─── SOURCE INFORMATION
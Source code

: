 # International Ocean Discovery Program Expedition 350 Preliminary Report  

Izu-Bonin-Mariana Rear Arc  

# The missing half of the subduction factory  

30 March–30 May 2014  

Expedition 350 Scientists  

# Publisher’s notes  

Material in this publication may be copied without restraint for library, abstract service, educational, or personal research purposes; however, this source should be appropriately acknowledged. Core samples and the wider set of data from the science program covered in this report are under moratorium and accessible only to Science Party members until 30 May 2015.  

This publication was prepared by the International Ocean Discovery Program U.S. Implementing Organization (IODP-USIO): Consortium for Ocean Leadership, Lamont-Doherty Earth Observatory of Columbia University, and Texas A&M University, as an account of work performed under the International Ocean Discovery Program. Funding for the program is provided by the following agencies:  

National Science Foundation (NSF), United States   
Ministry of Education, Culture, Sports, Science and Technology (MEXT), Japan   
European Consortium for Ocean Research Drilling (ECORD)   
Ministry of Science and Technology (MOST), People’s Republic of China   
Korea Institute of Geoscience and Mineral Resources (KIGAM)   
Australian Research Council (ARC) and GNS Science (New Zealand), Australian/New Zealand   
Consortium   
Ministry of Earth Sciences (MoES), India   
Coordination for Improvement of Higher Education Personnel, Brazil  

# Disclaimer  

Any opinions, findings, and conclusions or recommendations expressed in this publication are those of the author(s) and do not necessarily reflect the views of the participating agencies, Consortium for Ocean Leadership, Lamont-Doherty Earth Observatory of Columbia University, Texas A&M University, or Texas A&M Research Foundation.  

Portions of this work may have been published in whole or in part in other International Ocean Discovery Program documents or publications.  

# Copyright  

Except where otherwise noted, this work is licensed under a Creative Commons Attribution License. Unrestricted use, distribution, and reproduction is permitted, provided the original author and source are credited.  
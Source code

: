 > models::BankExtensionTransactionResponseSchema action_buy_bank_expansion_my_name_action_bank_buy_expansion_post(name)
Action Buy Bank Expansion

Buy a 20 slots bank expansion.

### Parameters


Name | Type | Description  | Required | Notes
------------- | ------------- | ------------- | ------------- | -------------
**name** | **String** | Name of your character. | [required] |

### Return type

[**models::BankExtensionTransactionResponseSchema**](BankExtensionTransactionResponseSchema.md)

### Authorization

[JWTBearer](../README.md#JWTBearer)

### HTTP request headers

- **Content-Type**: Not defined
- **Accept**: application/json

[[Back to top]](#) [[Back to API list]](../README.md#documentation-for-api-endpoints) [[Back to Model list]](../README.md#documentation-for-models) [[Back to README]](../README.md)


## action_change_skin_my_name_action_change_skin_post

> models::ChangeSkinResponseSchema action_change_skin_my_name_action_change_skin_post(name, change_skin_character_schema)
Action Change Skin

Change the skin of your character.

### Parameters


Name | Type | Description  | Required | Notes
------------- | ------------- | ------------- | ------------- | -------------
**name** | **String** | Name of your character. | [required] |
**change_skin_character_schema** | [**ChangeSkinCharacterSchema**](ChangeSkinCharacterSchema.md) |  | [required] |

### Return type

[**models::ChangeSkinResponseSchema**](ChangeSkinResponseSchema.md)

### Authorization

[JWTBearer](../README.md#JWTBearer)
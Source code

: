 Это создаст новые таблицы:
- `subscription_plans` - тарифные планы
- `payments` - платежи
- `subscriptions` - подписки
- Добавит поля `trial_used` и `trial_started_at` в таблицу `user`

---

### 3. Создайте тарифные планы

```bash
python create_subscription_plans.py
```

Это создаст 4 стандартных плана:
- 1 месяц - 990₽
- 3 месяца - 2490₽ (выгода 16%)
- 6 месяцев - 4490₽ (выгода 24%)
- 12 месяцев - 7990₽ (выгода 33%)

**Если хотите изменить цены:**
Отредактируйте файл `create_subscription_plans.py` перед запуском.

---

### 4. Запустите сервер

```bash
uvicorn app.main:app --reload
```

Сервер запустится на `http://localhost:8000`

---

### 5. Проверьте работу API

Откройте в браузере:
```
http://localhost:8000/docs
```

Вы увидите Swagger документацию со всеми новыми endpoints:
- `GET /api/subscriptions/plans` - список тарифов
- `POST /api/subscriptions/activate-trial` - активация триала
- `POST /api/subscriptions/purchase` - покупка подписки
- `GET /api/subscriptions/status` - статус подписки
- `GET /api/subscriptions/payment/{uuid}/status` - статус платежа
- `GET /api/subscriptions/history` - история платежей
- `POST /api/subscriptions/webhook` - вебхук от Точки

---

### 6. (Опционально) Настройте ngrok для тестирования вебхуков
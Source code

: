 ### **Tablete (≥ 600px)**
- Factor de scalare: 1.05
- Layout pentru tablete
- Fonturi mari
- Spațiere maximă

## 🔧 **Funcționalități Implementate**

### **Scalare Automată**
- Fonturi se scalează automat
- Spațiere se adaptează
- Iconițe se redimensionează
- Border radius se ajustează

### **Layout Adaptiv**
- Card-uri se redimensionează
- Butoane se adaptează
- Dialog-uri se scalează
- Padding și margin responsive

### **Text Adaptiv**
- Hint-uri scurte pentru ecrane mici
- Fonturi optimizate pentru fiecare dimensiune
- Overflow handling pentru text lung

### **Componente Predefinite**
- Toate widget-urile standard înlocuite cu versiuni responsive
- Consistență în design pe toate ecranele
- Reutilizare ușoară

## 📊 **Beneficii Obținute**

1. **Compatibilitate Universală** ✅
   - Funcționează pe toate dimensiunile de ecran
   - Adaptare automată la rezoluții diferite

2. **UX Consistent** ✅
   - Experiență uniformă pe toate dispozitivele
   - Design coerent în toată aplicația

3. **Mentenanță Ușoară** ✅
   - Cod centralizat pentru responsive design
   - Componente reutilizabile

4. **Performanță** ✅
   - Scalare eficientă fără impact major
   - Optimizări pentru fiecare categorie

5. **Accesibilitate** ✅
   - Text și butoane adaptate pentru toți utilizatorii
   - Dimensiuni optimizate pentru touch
──────
§ WORK ITEM: Your answer should consist of the lines from the line with "- Overflow handling pentru text lung" to the line with "- Cod centralizat pentru responsive design" above, repeated exactly, both ends included.

§ COMPLETED EXERCISE:
- Overflow handling pentru text lung

### **Componente Predefinite**
- Toate widget-urile standard înlocuite cu versiuni responsive
- Consistență în design pe toate ecranele
- Reutilizare ușoară

## 📊 **Beneficii Obținute**

1. **Compatibilitate Universală** ✅
   - Funcționează pe toate dimensiunile de ecran
   - Adaptare automată la rezoluții diferite

2. **UX Consistent** ✅
   - Experiență uniformă pe toate dispozitivele
   - Design coerent în toată aplicația

3. **Mentenanță Ușoară** ✅
   - Cod centralizat pentru responsive design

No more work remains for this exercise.